Why Printing Companies Struggle to Make the Same Margins as Print Brokers
Would you like a 50 percent profit margin?
I met a print broker the other day who claimed that he wouldn’t bother dealing with a job unless he made a minimum of 50 percent markup. He would actually turn away work the only made 49 percent markup.
This may be an unusually high profit margin, but the fact remains that brokers are making healthy margins from print jobs. I see few print brokers that are charging any less than a 15 percent markup.
Why can’t printing companies make similar margins?
Printing companies can reach out to similar customers. They are selling the same products. In many cases, they are also selling the same services.
So why do printing companies seem to be pushed so hard on price when brokers are making good profits?
Maybe it’s all in the sales message
I once worked with a company to create a personalized voucher book.

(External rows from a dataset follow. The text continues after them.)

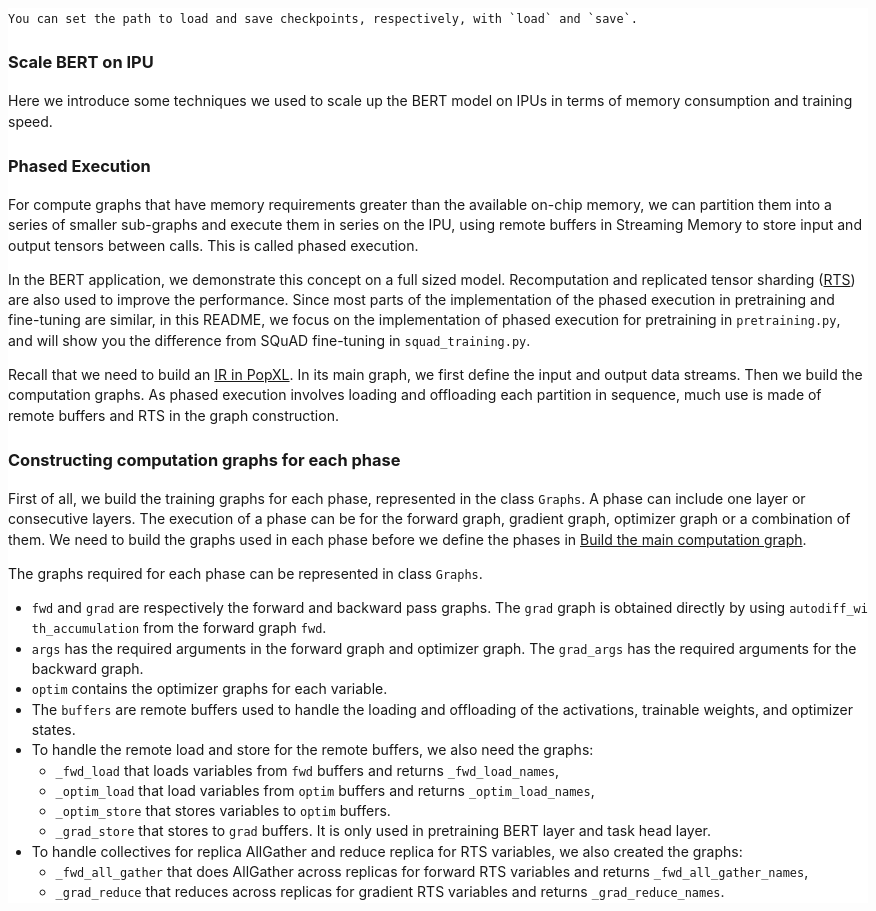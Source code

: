     You can set the path to load and save checkpoints, respectively, with `load` and `save`.

### Scale BERT on IPU <a name="scale"></a>

Here we introduce some techniques we used to scale up the BERT model on IPUs in terms of memory consumption and training speed.

### Phased Execution <a name="pe"></a>

For compute graphs that have memory requirements greater than the available on-chip memory, we can partition them into a series of smaller sub-graphs and execute them in series on the IPU, using remote buffers in Streaming Memory to store input and output tensors between calls. This is called phased execution.

In the BERT application, we demonstrate this concept on a full sized model. Recomputation and replicated tensor sharding ([RTS](https://github.com/graphcore/examples/tree/master/tutorials/tutorials/popxl/5_remote_variables_and_rts)) are also used to improve the performance. Since most parts of the implementation of the phased execution in pretraining and fine-tuning are similar, in this README, we focus on the implementation of phased execution for pretraining in `pretraining.py`, and will show you the difference from SQuAD fine-tuning in `squad_training.py`.

Recall that we need to build an [IR in PopXL](https://docs.pages.gitlab.sourcevertex.net/docs/docs/PopART/popxl-user-guide/2.5.0/concepts.html#irs). In its main graph, we first define the input and output data streams. Then we build the computation graphs. As phased execution involves loading and offloading each partition in sequence, much use is made of remote buffers and RTS in the graph construction.

### Constructing computation graphs for each phase

First of all, we build the training graphs for each phase, represented in the class `Graphs`. A phase can include one layer or consecutive layers. The execution of a phase can be for the forward graph, gradient graph, optimizer graph or a combination of them. We need to build the graphs used in each phase before we define the phases in [Build the main computation graph](#main).

The graphs required for each phase can be represented in class `Graphs`.

* `fwd` and `grad` are respectively the forward and backward pass graphs. The `grad` graph is obtained directly by using `autodiff_with_accumulation` from the forward graph `fwd`.
* `args` has the required arguments in the forward graph and optimizer graph. The `grad_args` has the required arguments for the backward graph.
* `optim` contains the optimizer graphs for each variable.
* The `buffers` are remote buffers used to handle the loading and offloading of the activations, trainable weights, and optimizer states.
* To handle the remote load and store for the remote buffers, we also need the graphs:
    - `_fwd_load` that loads variables from `fwd` buffers and returns `_fwd_load_names`,
    - `_optim_load` that load variables from `optim` buffers and returns `_optim_load_names`,
    - `_optim_store` that stores variables to `optim` buffers.
    - `_grad_store` that stores to `grad` buffers. It is only used in pretraining BERT layer and task head layer.
* To handle collectives for replica AllGather and reduce replica for RTS variables, we also created the graphs:
    - `_fwd_all_gather` that does AllGather across replicas for forward RTS variables and returns `_fwd_all_gather_names`,
    - `_grad_reduce` that reduces across replicas for gradient RTS variables and returns `_grad_reduce_names`.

They gave me a huge amount of valuable advice. This advice improved the results of the project and made the printed item far more valuable. In effect, the printing company was acting as a consultant.
There was one thing that struck me at the end of the project.
The printing company never sold their value to me
They had made their pitch all about economic production. What they were doing was selling price. They assumed that price was all I was interested in.
If they had shown what they could bring to the project in their sales pitch, they could easily have added quite a few percent on the price. However, all they did was to focus me on price.
There’s another tactic they could have used.
The printing company should have focused on the client’s world
These days, most buyers aren’t that interested in print. They are interested in the results that print can bring to their companies. There is a big difference between the two.